Brennender Schnee 
Hochsensibilität auf den Brettern, die die Welt bedeuten 

 
Am 25. November 2017 hatte in der Kulturinsel Stuttgart das Theaterstück Brennender Schnee – Eine theatrale Wunderkammer Premiere, welches das subjektive Erleben Hochsensibler mit Mitteln des Theaters darstellen sollte. Nach unserer Kenntnis handelte es sich bei Brennender Schnee um den ersten Versuch überhaupt, das Sujet auf die Bühne zu bringen.

Sind moderne Künste in der Lage, der heutigen schnelllebigen Zeit eine gewisse unaussprechliche Tiefe zu verleihen? Sind sie imstande, eine Sprache zu finden, die geeignet ist, etwas mitzuteilen, was schwer zu begreifen ist?

Mein Mann und ich waren uns einig: Sollte es dem Regisseur dieses Theaterstücks gelingen, normalsensitive Menschen temporär in die Welt der Hochsensiblen zu entführen, so wäre das eine Meisterleistung. So dachten wir, als wir uns entschieden, eine Reise aus unserem idyllischen und ruhigen Dorf von 2000 Seelen in die Landeshauptstadt von Baden-Württemberg zu unternehmen: Eine viel zu kleine Stadt für zu viele Menschen mit entsprechend hohem Verkehrsaufkommen.

Doch Stuttgart schien (diesmal) eine Reise wert zu sein, hatte der Regisseur doch versprochen, Hochsensibilität durch Lichtimpulse und Tonverstärkung in visuellen und auditiven Reizen erlebbar zu machen. Grund genug, begeistert zu sein! Und so lud ich meinen nicht hochsensiblen Mann hochmotiviert ins Theater ein. Herrlich war die Vorstellung, durch nur einen Theaterbesuch ihm all mein Empfinden näher zu bringen. Würden meine Hoffnungen Realität werden, oder würde sich die Vorstellung als Darbietung einer Seifenoper entpuppen, mit der alle kühnen Träume zerplatzen und sich in Luft auflösen?
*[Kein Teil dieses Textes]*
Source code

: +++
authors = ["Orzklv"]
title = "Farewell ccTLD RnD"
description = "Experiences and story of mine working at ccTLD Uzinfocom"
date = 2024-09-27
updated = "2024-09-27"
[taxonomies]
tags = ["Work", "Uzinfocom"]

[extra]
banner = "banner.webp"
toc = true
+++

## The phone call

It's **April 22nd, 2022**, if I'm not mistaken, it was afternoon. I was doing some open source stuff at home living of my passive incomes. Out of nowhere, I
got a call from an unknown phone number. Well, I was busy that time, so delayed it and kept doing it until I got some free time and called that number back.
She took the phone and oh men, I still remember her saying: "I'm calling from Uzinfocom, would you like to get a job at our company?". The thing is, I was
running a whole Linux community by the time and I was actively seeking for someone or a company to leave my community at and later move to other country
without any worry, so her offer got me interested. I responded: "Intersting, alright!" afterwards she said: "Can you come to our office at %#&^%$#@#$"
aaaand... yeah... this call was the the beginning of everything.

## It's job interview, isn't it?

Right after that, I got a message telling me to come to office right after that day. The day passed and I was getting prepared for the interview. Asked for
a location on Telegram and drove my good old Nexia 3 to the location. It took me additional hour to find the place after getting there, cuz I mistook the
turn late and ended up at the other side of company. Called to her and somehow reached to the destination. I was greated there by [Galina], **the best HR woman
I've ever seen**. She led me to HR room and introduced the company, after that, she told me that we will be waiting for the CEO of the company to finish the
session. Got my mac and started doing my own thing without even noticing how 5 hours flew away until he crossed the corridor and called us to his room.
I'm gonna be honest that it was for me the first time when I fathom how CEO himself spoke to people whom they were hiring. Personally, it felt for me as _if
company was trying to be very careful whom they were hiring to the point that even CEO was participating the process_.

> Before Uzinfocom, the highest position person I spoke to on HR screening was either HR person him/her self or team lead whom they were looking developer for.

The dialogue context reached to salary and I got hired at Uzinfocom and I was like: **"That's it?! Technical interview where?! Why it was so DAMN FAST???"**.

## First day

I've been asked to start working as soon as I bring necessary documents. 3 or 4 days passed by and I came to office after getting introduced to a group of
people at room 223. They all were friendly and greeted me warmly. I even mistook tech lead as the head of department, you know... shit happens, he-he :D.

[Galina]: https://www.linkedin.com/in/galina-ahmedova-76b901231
Mein Mann beschloss im Gegenzug, mich vorher zu einem griechischen Essen einzuladen. Sicher auch, um auszuschließen, dass seine hochsensible Frau plötzlich an einer unvorhersehbaren Hypoglykämie leiden könnte, denn das würde ihn in eine groteske Situation manövrieren. Und so ergab sich ein wundervolles Gespräch bei Tisch, bei dem wir Theaterstück durch das Spielenlassen der Phantasie einer Vorabanamnese unterzogen: Wie ist es möglich, Hochsensibilität grundsätzlich begreifbar zu machen? Und wie kann dies mit dramatischen Mitteln geschehen? Nach gründlicher Diskussion beschritten wir den Weg zur nahegelegenen Kulturinsel.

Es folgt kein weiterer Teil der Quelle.